Segment Start: Dataset excerpts
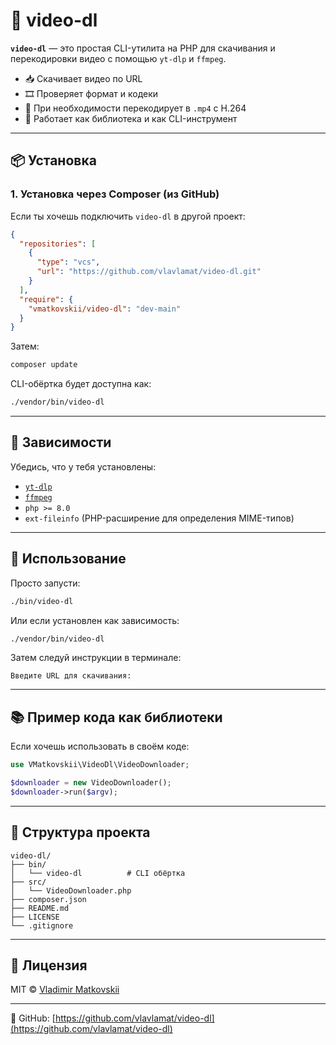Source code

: # 🎥 video-dl

**`video-dl`** — это простая CLI-утилита на PHP для скачивания и перекодировки видео с помощью `yt-dlp` и `ffmpeg`.

* 📥 Скачивает видео по URL
* 🎞️ Проверяет формат и кодеки
* 🔁 При необходимости перекодирует в `.mp4` с H.264
* 🧰 Работает как библиотека и как CLI-инструмент

---

## 📦 Установка

### 1. Установка через Composer (из GitHub)

Если ты хочешь подключить `video-dl` в другой проект:

```json
{
  "repositories": [
    {
      "type": "vcs",
      "url": "https://github.com/vlavlamat/video-dl.git"
    }
  ],
  "require": {
    "vmatkovskii/video-dl": "dev-main"
  }
}
```

Затем:

```bash
composer update
```

CLI-обёртка будет доступна как:

```bash
./vendor/bin/video-dl
```

---

## 🔧 Зависимости

Убедись, что у тебя установлены:

* [`yt-dlp`](https://github.com/yt-dlp/yt-dlp)
* [`ffmpeg`](https://ffmpeg.org/)
* `php >= 8.0`
* `ext-fileinfo` (PHP-расширение для определения MIME-типов)


---

## 🚀 Использование

Просто запусти:

```bash
./bin/video-dl
```

Или если установлен как зависимость:

```bash
./vendor/bin/video-dl
```

Затем следуй инструкции в терминале:

```
Введите URL для скачивания:
```

---

## 📚 Пример кода как библиотеки

Если хочешь использовать в своём коде:

```php
use VMatkovskii\VideoDl\VideoDownloader;

$downloader = new VideoDownloader();
$downloader->run($argv);
```

---

## 📁 Структура проекта

```
video-dl/
├── bin/
│   └── video-dl          # CLI обёртка
├── src/
│   └── VideoDownloader.php
├── composer.json
├── README.md
├── LICENSE
└── .gitignore
```

---

## 📄 Лицензия

MIT © [Vladimir Matkovskii](mailto:vlavlamat@icloud.com)

---

🔗 GitHub: [https://github.com/vlavlamat/video-dl](https://github.com/vlavlamat/video-dl)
Segment End: Dataset excerpts
__Directions for this task__
Set down every record above exactly as it stands, but skip the pictures.

__Response to this exercise__
Source code

: # 🎥 video-dl

**`video-dl`** — это простая CLI-утилита на PHP для скачивания и перекодировки видео с помощью `yt-dlp` и `ffmpeg`.

* 📥 Скачивает видео по URL
* 🎞️ Проверяет формат и кодеки
* 🔁 При необходимости перекодирует в `.mp4` с H.264
* 🧰 Работает как библиотека и как CLI-инструмент

---

## 📦 Установка

### 1. Установка через Composer (из GitHub)

Если ты хочешь подключить `video-dl` в другой проект:

```json
{
  "repositories": [
    {
      "type": "vcs",
      "url": "https://github.com/vlavlamat/video-dl.git"
    }
  ],
  "require": {
    "vmatkovskii/video-dl": "dev-main"
  }
}
```

Затем:

```bash
composer update
```

CLI-обёртка будет доступна как:

```bash
./vendor/bin/video-dl
```

---

## 🔧 Зависимости

Убедись, что у тебя установлены:

* [`yt-dlp`](https://github.com/yt-dlp/yt-dlp)
* [`ffmpeg`](https://ffmpeg.org/)
* `php >= 8.0`
* `ext-fileinfo` (PHP-расширение для определения MIME-типов)


---

## 🚀 Использование

Просто запусти:

```bash
./bin/video-dl
```

Или если установлен как зависимость:

```bash
./vendor/bin/video-dl
```

Затем следуй инструкции в терминале:

```
Введите URL для скачивания:
```

---

## 📚 Пример кода как библиотеки

Если хочешь использовать в своём коде:

```php
use VMatkovskii\VideoDl\VideoDownloader;

$downloader = new VideoDownloader();
$downloader->run($argv);
```

---

## 📁 Структура проекта

```
video-dl/
├── bin/
│   └── video-dl          # CLI обёртка
├── src/
│   └── VideoDownloader.php
├── composer.json
├── README.md
├── LICENSE
└── .gitignore
```

---

## 📄 Лицензия

MIT © [Vladimir Matkovskii](mailto:vlavlamat@icloud.com)

---

🔗 GitHub: [https://github.com/vlavlamat/video-dl](https://github.com/vlavlamat/video-dl)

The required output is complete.